Getting Started with Python for Data Analysis
Jonathan Barrios • April 10, 2022data-analytics data-science machine-learning
So you want to learn Python to work with data, and you want to get started right away. First, congrats on learning one of the most popular programming languages and, best of all, the most popular language when working with data!
This post will cover the tools landscape and how you can start immediately, with little setup and no coding experience required. Let's do this!
By the end of this post, you'll have a clear idea of what Python is, how it differs from other languages, what an interactive notebook is, and what it takes to break into the field. Here are some of the questions you will find answers to in this post:
- What is Python?
- What is Google Colab?
- What is Jupyter notebook?
- What's the difference between code editors and interactive notebooks?

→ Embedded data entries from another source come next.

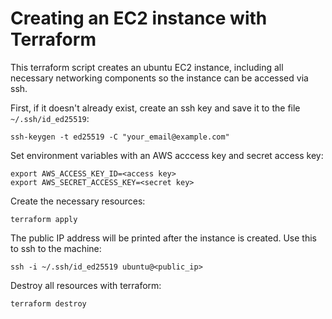 # Creating an EC2 instance with Terraform

This terraform script creates an ubuntu EC2 instance, including all necessary networking components so the instance can be accessed via ssh.

First, if it doesn't already exist, create an ssh key and save it to the file `~/.ssh/id_ed25519`:

```
ssh-keygen -t ed25519 -C "your_email@example.com"
```

Set environment variables with an AWS acccess key and secret access key:
```
export AWS_ACCESS_KEY_ID=<access key>
export AWS_SECRET_ACCESS_KEY=<secret key>
```

Create the necessary resources:
```
terraform apply
```

The public IP address will be printed after the instance is created.  Use this to ssh to the machine:

```
ssh -i ~/.ssh/id_ed25519 ubuntu@<public_ip>
```

Destroy all resources with terraform:

```
terraform destroy
```
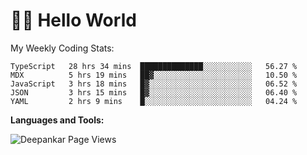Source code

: # 👋🏽 Hello World 

<!--![Deepankar's github stats](https://github-readme-stats.vercel.app/api?username=Deep-Codes&count_private=true&show_icons=true&theme=radical)-->
My Weekly Coding Stats:

<!--START_SECTION:waka-->
```text
TypeScript   28 hrs 34 mins  ██████████████░░░░░░░░░░░   56.27 % 
MDX          5 hrs 19 mins   ██▓░░░░░░░░░░░░░░░░░░░░░░   10.50 % 
JavaScript   3 hrs 18 mins   █▓░░░░░░░░░░░░░░░░░░░░░░░   06.52 % 
JSON         3 hrs 15 mins   █▓░░░░░░░░░░░░░░░░░░░░░░░   06.40 % 
YAML         2 hrs 9 mins    █░░░░░░░░░░░░░░░░░░░░░░░░   04.24 % 
```
<!--END_SECTION:waka-->

**Languages and Tools:**



<p align="left"> <img src="https://komarev.com/ghpvc/?username=Deep-Codes&label=Views&color=blue&style=plastic" alt="Deepankar Page Views" /> </p>
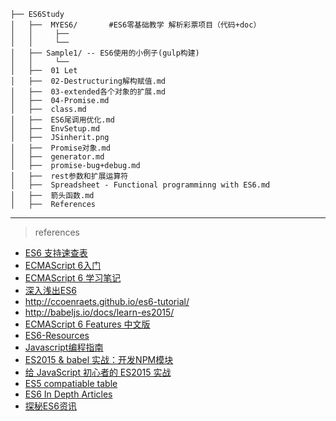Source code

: 
```
├── ES6Study
│   ├──  MYES6/       #ES6零基础教学 解析彩票项目（代码+doc）
│   │     ├──  
│   │     └──
│   ├── Sample1/ -- ES6使用的小例子(gulp构建) 
│   │     └──
│   ├──  01 Let
│   ├──  02-Destructuring解构赋值.md
│   ├──  03-extended各个对象的扩展.md
│   ├──  04-Promise.md
│   ├──  class.md
│   ├──  ES6尾调用优化.md
│   ├──  EnvSetup.md
│   ├──  JSinherit.png
│   ├──  Promise对象.md
│   ├──  generator.md
│   ├──  promise-bug+debug.md
│   ├──  rest参数和扩展运算符
│   ├──  Spreadsheet - Functional programminng with ES6.md
│   ├──  箭头函数.md
│   ├──  References
```

---------------------------------------------------------------------------------------

> references

- [ES6 支持速查表](https://kangax.github.io/compat-table/es6/)
- [ECMAScript 6入门](http://es6.ruanyifeng.com/)
- [ECMAScript 6 学习笔记](https://github.com/banricho/webLog/issues/7)
- [深入浅出ES6](http://www.infoq.com/cn/es6-in-depth/)
- http://ccoenraets.github.io/es6-tutorial/
- http://babeljs.io/docs/learn-es2015/
- [ECMAScript 6 Features 中文版](https://github.com/ES-CN/es6features)
- [ES6-Resources](https://github.com/lenville/es6-resources)
- [Javascript编程指南](https://github.com/RobinQu/Programing-In-Javascript)
- [ES2015 & babel 实战：开发NPM模块](https://cnodejs.org/topic/565c65c4b31692e827fdd00c)
- [给 JavaScript 初心者的 ES2015 实战](http://gank.io/post/564151c1f1df1210001c9161)
- [ES5 compatiable table](http://kangax.github.io/compat-table/es5/)
- [ES6 In Depth Articles](https://hacks.mozilla.org/category/es6-in-depth/)
- [探秘ES6资讯](http://www.csdn.net/tag/%E6%8E%A2%E7%A7%98es6/news)
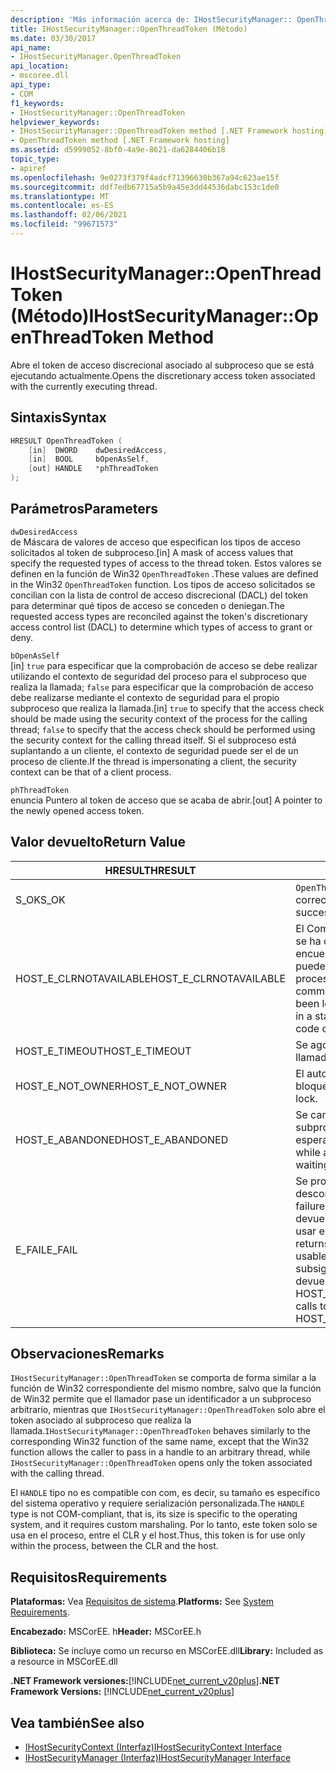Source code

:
 ```yaml
---
description: 'Más información acerca de: IHostSecurityManager:: OpenThreadToken (método)'
title: IHostSecurityManager::OpenThreadToken (Método)
ms.date: 03/30/2017
api_name:
- IHostSecurityManager.OpenThreadToken
api_location:
- mscoree.dll
api_type:
- COM
f1_keywords:
- IHostSecurityManager::OpenThreadToken
helpviewer_keywords:
- IHostSecurityManager::OpenThreadToken method [.NET Framework hosting]
- OpenThreadToken method [.NET Framework hosting]
ms.assetid: d5999052-8bf0-4a9e-8621-da6284406b18
topic_type:
- apiref
ms.openlocfilehash: 9e0273f379f4adcf71396630b367a94c623ae15f
ms.sourcegitcommit: ddf7edb67715a5b9a45e3dd44536dabc153c1de0
ms.translationtype: MT
ms.contentlocale: es-ES
ms.lasthandoff: 02/06/2021
ms.locfileid: "99671573"
---
```

# <a name="ihostsecuritymanageropenthreadtoken-method"></a><span data-ttu-id="5a7d6-103">IHostSecurityManager::OpenThreadToken (Método)</span><span class="sxs-lookup"><span data-stu-id="5a7d6-103">IHostSecurityManager::OpenThreadToken Method</span></span>

<span data-ttu-id="5a7d6-104">Abre el token de acceso discrecional asociado al subproceso que se está ejecutando actualmente.</span><span class="sxs-lookup"><span data-stu-id="5a7d6-104">Opens the discretionary access token associated with the currently executing thread.</span></span>  
  
## <a name="syntax"></a><span data-ttu-id="5a7d6-105">Sintaxis</span><span class="sxs-lookup"><span data-stu-id="5a7d6-105">Syntax</span></span>  
  
```cpp  
HRESULT OpenThreadToken (  
    [in]  DWORD    dwDesiredAccess,
    [in]  BOOL     bOpenAsSelf,
    [out] HANDLE   *phThreadToken  
);  
```  
  
## <a name="parameters"></a><span data-ttu-id="5a7d6-106">Parámetros</span><span class="sxs-lookup"><span data-stu-id="5a7d6-106">Parameters</span></span>  

 `dwDesiredAccess`  
 <span data-ttu-id="5a7d6-107">de Máscara de valores de acceso que especifican los tipos de acceso solicitados al token de subproceso.</span><span class="sxs-lookup"><span data-stu-id="5a7d6-107">[in] A mask of access values that specify the requested types of access to the thread token.</span></span> <span data-ttu-id="5a7d6-108">Estos valores se definen en la función de Win32 `OpenThreadToken` .</span><span class="sxs-lookup"><span data-stu-id="5a7d6-108">These values are defined in the Win32 `OpenThreadToken` function.</span></span> <span data-ttu-id="5a7d6-109">Los tipos de acceso solicitados se concilian con la lista de control de acceso discrecional (DACL) del token para determinar qué tipos de acceso se conceden o deniegan.</span><span class="sxs-lookup"><span data-stu-id="5a7d6-109">The requested access types are reconciled against the token's discretionary access control list (DACL) to determine which types of access to grant or deny.</span></span>  
  
 `bOpenAsSelf`  
 <span data-ttu-id="5a7d6-110">[in] `true` para especificar que la comprobación de acceso se debe realizar utilizando el contexto de seguridad del proceso para el subproceso que realiza la llamada; `false` para especificar que la comprobación de acceso debe realizarse mediante el contexto de seguridad para el propio subproceso que realiza la llamada.</span><span class="sxs-lookup"><span data-stu-id="5a7d6-110">[in] `true` to specify that the access check should be made using the security context of the process for the calling thread; `false` to specify that the access check should be performed using the security context for the calling thread itself.</span></span> <span data-ttu-id="5a7d6-111">Si el subproceso está suplantando a un cliente, el contexto de seguridad puede ser el de un proceso de cliente.</span><span class="sxs-lookup"><span data-stu-id="5a7d6-111">If the thread is impersonating a client, the security context can be that of a client process.</span></span>  
  
 `phThreadToken`  
 <span data-ttu-id="5a7d6-112">enuncia Puntero al token de acceso que se acaba de abrir.</span><span class="sxs-lookup"><span data-stu-id="5a7d6-112">[out] A pointer to the newly opened access token.</span></span>  
  
## <a name="return-value"></a><span data-ttu-id="5a7d6-113">Valor devuelto</span><span class="sxs-lookup"><span data-stu-id="5a7d6-113">Return Value</span></span>  
  
|<span data-ttu-id="5a7d6-114">HRESULT</span><span class="sxs-lookup"><span data-stu-id="5a7d6-114">HRESULT</span></span>|<span data-ttu-id="5a7d6-115">Descripción</span><span class="sxs-lookup"><span data-stu-id="5a7d6-115">Description</span></span>|  
|-------------|-----------------|  
|<span data-ttu-id="5a7d6-116">S_OK</span><span class="sxs-lookup"><span data-stu-id="5a7d6-116">S_OK</span></span>|<span data-ttu-id="5a7d6-117">`OpenThreadToken` se devolvió correctamente.</span><span class="sxs-lookup"><span data-stu-id="5a7d6-117">`OpenThreadToken` returned successfully.</span></span>|  
|<span data-ttu-id="5a7d6-118">HOST_E_CLRNOTAVAILABLE</span><span class="sxs-lookup"><span data-stu-id="5a7d6-118">HOST_E_CLRNOTAVAILABLE</span></span>|<span data-ttu-id="5a7d6-119">El Common Language Runtime (CLR) no se ha cargado en un proceso o el CLR se encuentra en un estado en el que no puede ejecutar código administrado ni procesar la llamada correctamente.</span><span class="sxs-lookup"><span data-stu-id="5a7d6-119">The common language runtime (CLR) has not been loaded into a process, or the CLR is in a state in which it cannot run managed code or process the call successfully.</span></span>|  
|<span data-ttu-id="5a7d6-120">HOST_E_TIMEOUT</span><span class="sxs-lookup"><span data-stu-id="5a7d6-120">HOST_E_TIMEOUT</span></span>|<span data-ttu-id="5a7d6-121">Se agotó el tiempo de espera de la llamada.</span><span class="sxs-lookup"><span data-stu-id="5a7d6-121">The call timed out.</span></span>|  
|<span data-ttu-id="5a7d6-122">HOST_E_NOT_OWNER</span><span class="sxs-lookup"><span data-stu-id="5a7d6-122">HOST_E_NOT_OWNER</span></span>|<span data-ttu-id="5a7d6-123">El autor de la llamada no posee el bloqueo.</span><span class="sxs-lookup"><span data-stu-id="5a7d6-123">The caller does not own the lock.</span></span>|  
|<span data-ttu-id="5a7d6-124">HOST_E_ABANDONED</span><span class="sxs-lookup"><span data-stu-id="5a7d6-124">HOST_E_ABANDONED</span></span>|<span data-ttu-id="5a7d6-125">Se canceló un evento mientras un subproceso o fibra bloqueados estaba esperando en él.</span><span class="sxs-lookup"><span data-stu-id="5a7d6-125">An event was canceled while a blocked thread or fiber was waiting on it.</span></span>|  
|<span data-ttu-id="5a7d6-126">E_FAIL</span><span class="sxs-lookup"><span data-stu-id="5a7d6-126">E_FAIL</span></span>|<span data-ttu-id="5a7d6-127">Se produjo un error grave desconocido.</span><span class="sxs-lookup"><span data-stu-id="5a7d6-127">An unknown catastrophic failure occurred.</span></span> <span data-ttu-id="5a7d6-128">Cuando un método devuelve E_FAIL, CLR ya no se puede usar en el proceso.</span><span class="sxs-lookup"><span data-stu-id="5a7d6-128">When a method returns E_FAIL, the CLR is no longer usable within the process.</span></span> <span data-ttu-id="5a7d6-129">Las llamadas subsiguientes a métodos de hospedaje devuelven HOST_E_CLRNOTAVAILABLE.</span><span class="sxs-lookup"><span data-stu-id="5a7d6-129">Subsequent calls to hosting methods return HOST_E_CLRNOTAVAILABLE.</span></span>|  
  
## <a name="remarks"></a><span data-ttu-id="5a7d6-130">Observaciones</span><span class="sxs-lookup"><span data-stu-id="5a7d6-130">Remarks</span></span>  

 <span data-ttu-id="5a7d6-131">`IHostSecurityManager::OpenThreadToken` se comporta de forma similar a la función de Win32 correspondiente del mismo nombre, salvo que la función de Win32 permite que el llamador pase un identificador a un subproceso arbitrario, mientras que `IHostSecurityManager::OpenThreadToken` solo abre el token asociado al subproceso que realiza la llamada.</span><span class="sxs-lookup"><span data-stu-id="5a7d6-131">`IHostSecurityManager::OpenThreadToken` behaves similarly to the corresponding Win32 function of the same name, except that the Win32 function allows the caller to pass in a handle to an arbitrary thread, while `IHostSecurityManager::OpenThreadToken` opens only the token associated with the calling thread.</span></span>  
  
 <span data-ttu-id="5a7d6-132">El `HANDLE` tipo no es compatible con com, es decir, su tamaño es específico del sistema operativo y requiere serialización personalizada.</span><span class="sxs-lookup"><span data-stu-id="5a7d6-132">The `HANDLE` type is not COM-compliant, that is, its size is specific to the operating system, and it requires custom marshaling.</span></span> <span data-ttu-id="5a7d6-133">Por lo tanto, este token solo se usa en el proceso, entre el CLR y el host.</span><span class="sxs-lookup"><span data-stu-id="5a7d6-133">Thus, this token is for use only within the process, between the CLR and the host.</span></span>  
  
## <a name="requirements"></a><span data-ttu-id="5a7d6-134">Requisitos</span><span class="sxs-lookup"><span data-stu-id="5a7d6-134">Requirements</span></span>  

 <span data-ttu-id="5a7d6-135">**Plataformas:** Vea [Requisitos de sistema](../../get-started/system-requirements.md).</span><span class="sxs-lookup"><span data-stu-id="5a7d6-135">**Platforms:** See [System Requirements](../../get-started/system-requirements.md).</span></span>  
  
 <span data-ttu-id="5a7d6-136">**Encabezado:** MSCorEE. h</span><span class="sxs-lookup"><span data-stu-id="5a7d6-136">**Header:** MSCorEE.h</span></span>  
  
 <span data-ttu-id="5a7d6-137">**Biblioteca:** Se incluye como un recurso en MSCorEE.dll</span><span class="sxs-lookup"><span data-stu-id="5a7d6-137">**Library:** Included as a resource in MSCorEE.dll</span></span>  
  
 <span data-ttu-id="5a7d6-138">**.NET Framework versiones:**[!INCLUDE[net_current_v20plus](../../../../includes/net-current-v20plus-md.md)]</span><span class="sxs-lookup"><span data-stu-id="5a7d6-138">**.NET Framework Versions:** [!INCLUDE[net_current_v20plus](../../../../includes/net-current-v20plus-md.md)]</span></span>  
  
## <a name="see-also"></a><span data-ttu-id="5a7d6-139">Vea también</span><span class="sxs-lookup"><span data-stu-id="5a7d6-139">See also</span></span>

- [<span data-ttu-id="5a7d6-140">IHostSecurityContext (Interfaz)</span><span class="sxs-lookup"><span data-stu-id="5a7d6-140">IHostSecurityContext Interface</span></span>](ihostsecuritycontext-interface.md)
- [<span data-ttu-id="5a7d6-141">IHostSecurityManager (Interfaz)</span><span class="sxs-lookup"><span data-stu-id="5a7d6-141">IHostSecurityManager Interface</span></span>](ihostsecuritymanager-interface.md)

- How do I get started as a data analyst?
What is Python?
Python is a general-purpose programming language popular with data practitioners such as data engineers, data analysts, data scientists, and machine learning engineers. Python's design philosophy is about code readability leveraging whitespace and significant indentation. Python is also an object-oriented language that makes it popular with web developers, programmers, and even game developers to write clear, logical code for various applications, small and large.
What is Google Colab?
From Google, "Colaboratory, or 'Colab' for short, is a product from Google Research. Colab allows anybody to write and execute arbitrary python code through the browser and is especially well suited to machine learning, data analysis, and education."
Colab is also an online version of Jupyter notebook, and both are what I like to call interactive notebooks for iterative development. A code editor, such as Visual Studio Code, is different from an interactive notebook, even though they are both Integrated Development Environments (IDEs). Before we dive into IDEs and how interactive books help iterative development, let's learn more about Jupyter notebook next.
What is Jupyter notebook?
From Project Jupyter, "Project Jupyter is a project and community whose goal is to develop open-source software, open standards, and services for interactive computing across dozens of programming languages."
Jupyter Notebook is a server-client app that runs in a web browser. Unlike Google Colab, which is served in the cloud and runs in a web browser while Jupyter notebook runs locally on your machine using a local server via a web browser.
In short, Colab and Jupyter notebook are the same things, except one runs in the cloud, the latter runs on your local machine, and both use a browser and the user interface.
What's the difference between code editors and interactive notebooks?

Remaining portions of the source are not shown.